Please print exactly the lines from the line containing "- 👀 I’m interested in Problem solving" through the end of the data, no more, and keep pictures out of the copy.

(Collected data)
####

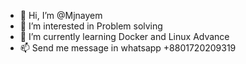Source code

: - 👋 Hi, I’m @Mjnayem
- 👀 I’m interested in Problem solving
- 🌱 I’m currently learning Docker and Linux Advance
- 📫 Send me message in whatsapp +8801720209319

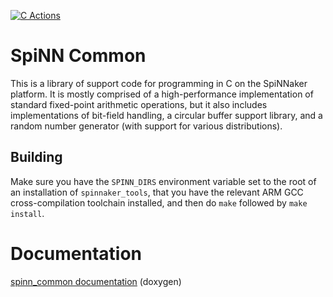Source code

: [![C Actions](https://github.com/SpiNNakerManchester/spinn_common/workflows/C%20Actions/badge.svg)](https://github.com/SpiNNakerManchester/spinn_common/actions?query=workflow%3A%22C+Actions%22)

SpiNN Common
============

This is a library of support code for programming in C on the SpiNNaker platform. It is mostly comprised of a high-performance implementation of standard fixed-point arithmetic operations, but it also includes implementations of bit-field handling, a circular buffer support library, and a random number generator (with support for various distributions).

Building
--------

Make sure you have the `SPINN_DIRS` environment variable set to the root of an installation of `spinnaker_tools`, that you have the relevant ARM GCC cross-compilation toolchain installed, and then do `make` followed by `make install`.

Documentation
=============
[spinn_common documentation](http://spinnakermanchester.github.io/spinn_common/) (doxygen)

####

• _Problem solution_:
- 👀 I’m interested in Problem solving
- 🌱 I’m currently learning Docker and Linux Advance
- 📫 Send me message in whatsapp +8801720209319

Source code

: [![C Actions](https://github.com/SpiNNakerManchester/spinn_common/workflows/C%20Actions/badge.svg)](https://github.com/SpiNNakerManchester/spinn_common/actions?query=workflow%3A%22C+Actions%22)

SpiNN Common
============

This is a library of support code for programming in C on the SpiNNaker platform. It is mostly comprised of a high-performance implementation of standard fixed-point arithmetic operations, but it also includes implementations of bit-field handling, a circular buffer support library, and a random number generator (with support for various distributions).

Building
--------

Make sure you have the `SPINN_DIRS` environment variable set to the root of an installation of `spinnaker_tools`, that you have the relevant ARM GCC cross-compilation toolchain installed, and then do `make` followed by `make install`.

Documentation
=============
[spinn_common documentation](http://spinnakermanchester.github.io/spinn_common/) (doxygen)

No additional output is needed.